Records excerpted from a collection
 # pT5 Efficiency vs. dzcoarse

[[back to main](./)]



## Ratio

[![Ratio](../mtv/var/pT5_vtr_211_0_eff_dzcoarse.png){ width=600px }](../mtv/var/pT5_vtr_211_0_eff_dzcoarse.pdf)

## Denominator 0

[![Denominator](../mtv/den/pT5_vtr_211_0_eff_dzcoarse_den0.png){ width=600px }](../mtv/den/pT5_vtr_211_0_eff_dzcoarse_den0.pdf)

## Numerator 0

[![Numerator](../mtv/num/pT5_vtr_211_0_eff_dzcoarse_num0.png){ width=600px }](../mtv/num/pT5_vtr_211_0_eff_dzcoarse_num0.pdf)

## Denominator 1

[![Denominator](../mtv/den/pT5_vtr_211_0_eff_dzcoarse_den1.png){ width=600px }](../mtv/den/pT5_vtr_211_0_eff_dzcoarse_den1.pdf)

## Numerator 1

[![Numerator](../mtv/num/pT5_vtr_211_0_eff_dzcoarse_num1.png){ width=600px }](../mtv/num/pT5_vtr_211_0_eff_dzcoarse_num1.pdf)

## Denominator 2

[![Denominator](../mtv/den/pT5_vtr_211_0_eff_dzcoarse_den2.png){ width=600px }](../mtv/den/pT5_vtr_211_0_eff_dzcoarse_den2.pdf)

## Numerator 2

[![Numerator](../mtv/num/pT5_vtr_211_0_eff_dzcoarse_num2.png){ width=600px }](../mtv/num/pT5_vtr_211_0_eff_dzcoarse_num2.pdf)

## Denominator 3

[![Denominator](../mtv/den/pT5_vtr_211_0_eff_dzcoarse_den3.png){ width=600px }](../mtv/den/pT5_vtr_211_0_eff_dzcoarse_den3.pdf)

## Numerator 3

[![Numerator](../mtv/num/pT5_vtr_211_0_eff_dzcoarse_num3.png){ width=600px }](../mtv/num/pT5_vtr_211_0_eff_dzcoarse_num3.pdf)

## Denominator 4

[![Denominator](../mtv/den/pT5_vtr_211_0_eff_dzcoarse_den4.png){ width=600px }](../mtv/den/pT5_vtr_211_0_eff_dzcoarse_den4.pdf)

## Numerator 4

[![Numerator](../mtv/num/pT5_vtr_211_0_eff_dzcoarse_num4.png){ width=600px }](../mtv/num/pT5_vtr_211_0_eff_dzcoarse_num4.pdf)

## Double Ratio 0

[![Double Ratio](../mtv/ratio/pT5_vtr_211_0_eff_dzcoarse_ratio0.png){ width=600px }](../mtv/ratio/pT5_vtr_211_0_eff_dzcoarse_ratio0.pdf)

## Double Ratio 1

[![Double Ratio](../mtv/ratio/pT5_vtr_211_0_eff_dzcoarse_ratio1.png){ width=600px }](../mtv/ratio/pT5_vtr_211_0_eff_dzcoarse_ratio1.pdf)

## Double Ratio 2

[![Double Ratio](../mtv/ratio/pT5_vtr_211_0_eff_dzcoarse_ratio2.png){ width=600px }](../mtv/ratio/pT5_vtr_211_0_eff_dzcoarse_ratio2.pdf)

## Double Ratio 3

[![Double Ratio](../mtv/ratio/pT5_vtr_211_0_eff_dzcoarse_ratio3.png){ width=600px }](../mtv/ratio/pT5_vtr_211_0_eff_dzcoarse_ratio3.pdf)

=== What is expected ===
Copy all the records exactly so that no character differs from the source.

=== Response to the task ===
 # pT5 Efficiency vs. dzcoarse

[[back to main](./)]



## Ratio

[![Ratio](../mtv/var/pT5_vtr_211_0_eff_dzcoarse.png){ width=600px }](../mtv/var/pT5_vtr_211_0_eff_dzcoarse.pdf)

## Denominator 0

[![Denominator](../mtv/den/pT5_vtr_211_0_eff_dzcoarse_den0.png){ width=600px }](../mtv/den/pT5_vtr_211_0_eff_dzcoarse_den0.pdf)

## Numerator 0

[![Numerator](../mtv/num/pT5_vtr_211_0_eff_dzcoarse_num0.png){ width=600px }](../mtv/num/pT5_vtr_211_0_eff_dzcoarse_num0.pdf)

## Denominator 1

[![Denominator](../mtv/den/pT5_vtr_211_0_eff_dzcoarse_den1.png){ width=600px }](../mtv/den/pT5_vtr_211_0_eff_dzcoarse_den1.pdf)

## Numerator 1

[![Numerator](../mtv/num/pT5_vtr_211_0_eff_dzcoarse_num1.png){ width=600px }](../mtv/num/pT5_vtr_211_0_eff_dzcoarse_num1.pdf)

## Denominator 2

[![Denominator](../mtv/den/pT5_vtr_211_0_eff_dzcoarse_den2.png){ width=600px }](../mtv/den/pT5_vtr_211_0_eff_dzcoarse_den2.pdf)

## Numerator 2

[![Numerator](../mtv/num/pT5_vtr_211_0_eff_dzcoarse_num2.png){ width=600px }](../mtv/num/pT5_vtr_211_0_eff_dzcoarse_num2.pdf)

## Denominator 3

[![Denominator](../mtv/den/pT5_vtr_211_0_eff_dzcoarse_den3.png){ width=600px }](../mtv/den/pT5_vtr_211_0_eff_dzcoarse_den3.pdf)

## Numerator 3

[![Numerator](../mtv/num/pT5_vtr_211_0_eff_dzcoarse_num3.png){ width=600px }](../mtv/num/pT5_vtr_211_0_eff_dzcoarse_num3.pdf)

## Denominator 4

[![Denominator](../mtv/den/pT5_vtr_211_0_eff_dzcoarse_den4.png){ width=600px }](../mtv/den/pT5_vtr_211_0_eff_dzcoarse_den4.pdf)

## Numerator 4

[![Numerator](../mtv/num/pT5_vtr_211_0_eff_dzcoarse_num4.png){ width=600px }](../mtv/num/pT5_vtr_211_0_eff_dzcoarse_num4.pdf)

## Double Ratio 0

[![Double Ratio](../mtv/ratio/pT5_vtr_211_0_eff_dzcoarse_ratio0.png){ width=600px }](../mtv/ratio/pT5_vtr_211_0_eff_dzcoarse_ratio0.pdf)

## Double Ratio 1

[![Double Ratio](../mtv/ratio/pT5_vtr_211_0_eff_dzcoarse_ratio1.png){ width=600px }](../mtv/ratio/pT5_vtr_211_0_eff_dzcoarse_ratio1.pdf)

## Double Ratio 2

[![Double Ratio](../mtv/ratio/pT5_vtr_211_0_eff_dzcoarse_ratio2.png){ width=600px }](../mtv/ratio/pT5_vtr_211_0_eff_dzcoarse_ratio2.pdf)

## Double Ratio 3

[![Double Ratio](../mtv/ratio/pT5_vtr_211_0_eff_dzcoarse_ratio3.png){ width=600px }](../mtv/ratio/pT5_vtr_211_0_eff_dzcoarse_ratio3.pdf)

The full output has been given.